### ACTIVITY
Needed from the data below: every line from the one with "(B) Count all" up to and including the one with "Optionally, you can", repeated exactly and with nothing else.

### RECORDS FOR THE EXERCISE
_ _ _ _

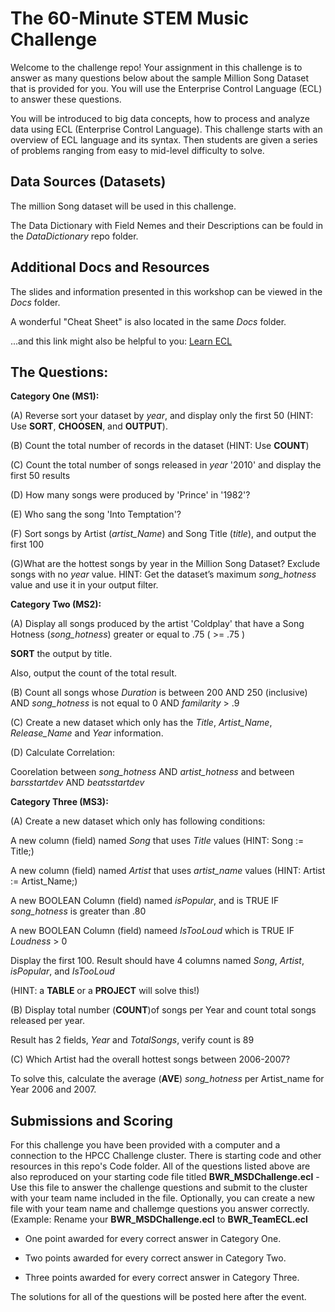 # The 60-Minute STEM Music Challenge
Welcome to the challenge repo! Your assignment in this challenge is to answer as many questions below about the sample Million Song Dataset that is provided for you.
You will use the Enterprise Control Language (ECL) to answer these questions.

You will be introduced to big data concepts, how to process and analyze data using ECL (Enterprise Control Language). This challenge starts with an overview of ECL language and its syntax. Then students are given a series of problems ranging from easy to mid-level difficulty to solve. 

## Data Sources (Datasets)

The million Song dataset will be used in this challenge.

The Data Dictionary with Field Nemes and their Descriptions can be fould in the *DataDictionary* repo folder.

## Additional Docs and Resources

The slides and information presented in this workshop can be viewed in the *Docs* folder.

A wonderful "Cheat Sheet" is also located in the same *Docs* folder.

...and this link might also be helpful to you: [Learn ECL](https://solutionslab.hpccsystems.com/learn-ecl/introduction/)

## The Questions:

**Category One (MS1):**

(A) Reverse sort your dataset by *year*, and display only the first 50 (HINT: Use **SORT**, **CHOOSEN**, and **OUTPUT**). 

(B) Count the total number of records in the dataset (HINT: Use **COUNT**)  

(C) Count the total number of songs released in *year* '2010' and display the first 50 results

(D) How many songs were produced by 'Prince' in '1982'?

(E) Who sang the song 'Into Temptation'?

(F) Sort songs by Artist (*artist_Name*) and Song Title (*title*), and output the first 100

(G)What are the hottest songs by year in the Million Song Dataset? Exclude songs with no *year* value. 
   HINT: Get the dataset’s maximum *song_hotness* value and use it in your output filter.


**Category Two (MS2):**

(A) Display all songs produced by the artist 'Coldplay' that have a Song Hotness (*song_hotness*) greater or equal to .75 ( >= .75 )

**SORT** the output by title.

Also, output the count of the total result.

(B) Count all songs whose *Duration* is between 200 AND 250 (inclusive) AND *song_hotness* is not equal to 0 AND *familarity* > .9

(C) Create a new dataset which only has the *Title*, *Artist_Name*, *Release_Name* and *Year* information.

(D) Calculate Correlation:

Coorelation between *song_hotness* AND *artist_hotness* and between *barsstartdev* AND *beatsstartdev*


**Category Three (MS3):**

(A) Create a new dataset which only has following conditions:

A new column (field) named *Song* that uses *Title* values (HINT: Song := Title;)

A new column (field) named *Artist* that uses *artist_name* values (HINT: Artist := Artist_Name;)

A new BOOLEAN Column (field) named *isPopular*, and is TRUE IF *song_hotness* is greater than .80

A new BOOLEAN Column (field) nameed *IsTooLoud* which is TRUE IF *Loudness* > 0

Display the first 100. Result should have 4 columns named *Song*, *Artist*, *isPopular*, and *IsTooLoud*

(HINT: a **TABLE** or a **PROJECT** will solve this!) 


(B) Display total number (**COUNT**)of songs per Year and count total songs released per year.

Result has 2 fields, *Year* and *TotalSongs*, verify count is 89

(C) Which Artist had the overall hottest songs between 2006-2007?

To solve this, calculate the average (**AVE**) *song_hotness* per Artist_name for Year 2006 and 2007.

## Submissions and Scoring

For this challenge you have been provided with a computer and a connection to the HPCC Challenge cluster. There is starting code and other resources in this repo's Code folder.
All of the questions listed above are also reproduced on your starting code file titled **BWR_MSDChallenge.ecl** - Use this file to answer the challenge questions and submit to the cluster with your team name included in the file.
Optionally, you can create a new file with your team name and challemge questions you answer correctly. (Example: Rename your **BWR_MSDChallenge.ecl** to **BWR_TeamECL.ecl**

- One point awarded for every correct answer in Category One.

- Two points awarded for every correct answer in Category Two.

- Three points awarded for every correct answer in Category Three.


The solutions for all of the questions will be posted here after the event.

_ _ _ _

### OUTPUT OF THE TASK
(B) Count all songs whose *Duration* is between 200 AND 250 (inclusive) AND *song_hotness* is not equal to 0 AND *familarity* > .9

(C) Create a new dataset which only has the *Title*, *Artist_Name*, *Release_Name* and *Year* information.

(D) Calculate Correlation:

Coorelation between *song_hotness* AND *artist_hotness* and between *barsstartdev* AND *beatsstartdev*


**Category Three (MS3):**

(A) Create a new dataset which only has following conditions:

A new column (field) named *Song* that uses *Title* values (HINT: Song := Title;)

A new column (field) named *Artist* that uses *artist_name* values (HINT: Artist := Artist_Name;)

A new BOOLEAN Column (field) named *isPopular*, and is TRUE IF *song_hotness* is greater than .80

A new BOOLEAN Column (field) nameed *IsTooLoud* which is TRUE IF *Loudness* > 0

Display the first 100. Result should have 4 columns named *Song*, *Artist*, *isPopular*, and *IsTooLoud*

(HINT: a **TABLE** or a **PROJECT** will solve this!) 


(B) Display total number (**COUNT**)of songs per Year and count total songs released per year.

Result has 2 fields, *Year* and *TotalSongs*, verify count is 89

(C) Which Artist had the overall hottest songs between 2006-2007?

To solve this, calculate the average (**AVE**) *song_hotness* per Artist_name for Year 2006 and 2007.

## Submissions and Scoring

For this challenge you have been provided with a computer and a connection to the HPCC Challenge cluster. There is starting code and other resources in this repo's Code folder.
All of the questions listed above are also reproduced on your starting code file titled **BWR_MSDChallenge.ecl** - Use this file to answer the challenge questions and submit to the cluster with your team name included in the file.
Optionally, you can create a new file with your team name and challemge questions you answer correctly. (Example: Rename your **BWR_MSDChallenge.ecl** to **BWR_TeamECL.ecl**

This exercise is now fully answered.